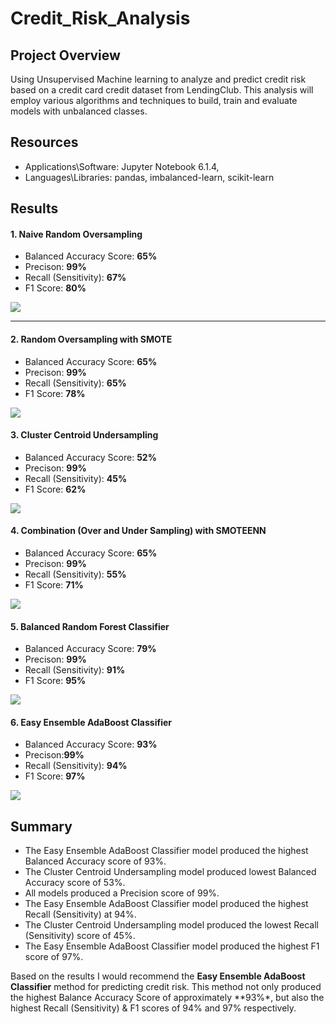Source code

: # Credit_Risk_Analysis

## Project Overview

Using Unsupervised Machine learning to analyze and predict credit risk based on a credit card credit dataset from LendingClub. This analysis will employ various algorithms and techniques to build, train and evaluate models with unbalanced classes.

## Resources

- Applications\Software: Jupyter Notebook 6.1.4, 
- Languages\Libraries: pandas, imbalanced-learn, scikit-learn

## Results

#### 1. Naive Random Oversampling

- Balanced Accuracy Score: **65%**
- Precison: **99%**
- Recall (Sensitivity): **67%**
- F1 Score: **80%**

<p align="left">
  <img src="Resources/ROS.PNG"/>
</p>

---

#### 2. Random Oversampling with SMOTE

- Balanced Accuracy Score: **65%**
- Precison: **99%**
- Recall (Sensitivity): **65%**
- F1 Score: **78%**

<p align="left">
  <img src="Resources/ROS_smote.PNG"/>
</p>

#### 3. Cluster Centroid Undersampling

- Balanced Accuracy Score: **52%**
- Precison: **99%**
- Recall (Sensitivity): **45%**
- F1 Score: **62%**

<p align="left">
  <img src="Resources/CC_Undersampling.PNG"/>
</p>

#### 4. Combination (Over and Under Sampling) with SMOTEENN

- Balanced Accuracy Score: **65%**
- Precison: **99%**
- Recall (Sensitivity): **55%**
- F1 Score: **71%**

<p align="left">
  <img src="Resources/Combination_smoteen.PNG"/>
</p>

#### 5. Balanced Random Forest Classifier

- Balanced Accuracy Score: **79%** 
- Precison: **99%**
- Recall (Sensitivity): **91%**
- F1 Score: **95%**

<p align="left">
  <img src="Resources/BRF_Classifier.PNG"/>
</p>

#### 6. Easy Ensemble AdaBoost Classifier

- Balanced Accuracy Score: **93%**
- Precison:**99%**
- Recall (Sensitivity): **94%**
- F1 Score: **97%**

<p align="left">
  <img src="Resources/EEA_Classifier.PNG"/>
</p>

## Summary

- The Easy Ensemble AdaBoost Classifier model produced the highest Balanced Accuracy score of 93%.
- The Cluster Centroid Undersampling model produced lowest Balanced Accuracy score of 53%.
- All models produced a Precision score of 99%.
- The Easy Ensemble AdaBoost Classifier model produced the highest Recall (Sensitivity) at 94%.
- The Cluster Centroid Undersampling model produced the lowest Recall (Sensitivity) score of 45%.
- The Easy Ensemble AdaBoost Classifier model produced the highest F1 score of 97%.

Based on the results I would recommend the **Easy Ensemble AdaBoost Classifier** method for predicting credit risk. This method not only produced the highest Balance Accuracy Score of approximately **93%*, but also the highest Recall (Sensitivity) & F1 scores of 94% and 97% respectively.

* * *

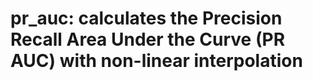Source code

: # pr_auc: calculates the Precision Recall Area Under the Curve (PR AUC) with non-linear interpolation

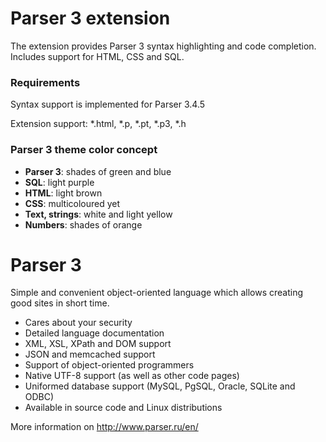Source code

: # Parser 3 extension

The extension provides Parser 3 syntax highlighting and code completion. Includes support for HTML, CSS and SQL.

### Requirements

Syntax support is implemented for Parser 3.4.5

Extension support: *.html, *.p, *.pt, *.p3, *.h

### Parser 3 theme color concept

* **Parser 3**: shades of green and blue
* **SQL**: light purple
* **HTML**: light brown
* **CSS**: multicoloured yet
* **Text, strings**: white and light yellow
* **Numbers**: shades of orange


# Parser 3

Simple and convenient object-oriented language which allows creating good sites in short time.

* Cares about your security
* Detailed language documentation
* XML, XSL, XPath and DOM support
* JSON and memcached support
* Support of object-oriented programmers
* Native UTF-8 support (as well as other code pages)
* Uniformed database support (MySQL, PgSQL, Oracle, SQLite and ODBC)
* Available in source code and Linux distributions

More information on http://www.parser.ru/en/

--

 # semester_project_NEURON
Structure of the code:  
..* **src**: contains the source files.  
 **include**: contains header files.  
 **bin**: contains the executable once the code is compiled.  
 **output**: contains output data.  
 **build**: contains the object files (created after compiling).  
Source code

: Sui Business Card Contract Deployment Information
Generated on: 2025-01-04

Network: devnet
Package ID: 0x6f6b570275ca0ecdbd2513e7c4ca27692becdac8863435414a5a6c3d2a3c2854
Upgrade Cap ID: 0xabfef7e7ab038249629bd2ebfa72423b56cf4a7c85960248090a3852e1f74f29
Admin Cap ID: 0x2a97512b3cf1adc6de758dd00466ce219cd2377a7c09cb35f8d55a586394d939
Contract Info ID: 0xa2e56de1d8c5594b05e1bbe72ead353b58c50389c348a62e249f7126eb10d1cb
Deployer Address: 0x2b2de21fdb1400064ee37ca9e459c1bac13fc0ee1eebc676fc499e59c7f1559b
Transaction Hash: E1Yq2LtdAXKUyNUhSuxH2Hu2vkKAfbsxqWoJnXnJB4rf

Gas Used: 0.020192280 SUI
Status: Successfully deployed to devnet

▶ **Task to carry out**: Send back an exact copy of only the lines from the line with "of object-oriented programmers" up to and including the line with "More information on http://www.parser.ru/en/" in the data above.

▶ **The completed task**:
* Support of object-oriented programmers
* Native UTF-8 support (as well as other code pages)
* Uniformed database support (MySQL, PgSQL, Oracle, SQLite and ODBC)
* Available in source code and Linux distributions

More information on http://www.parser.ru/en/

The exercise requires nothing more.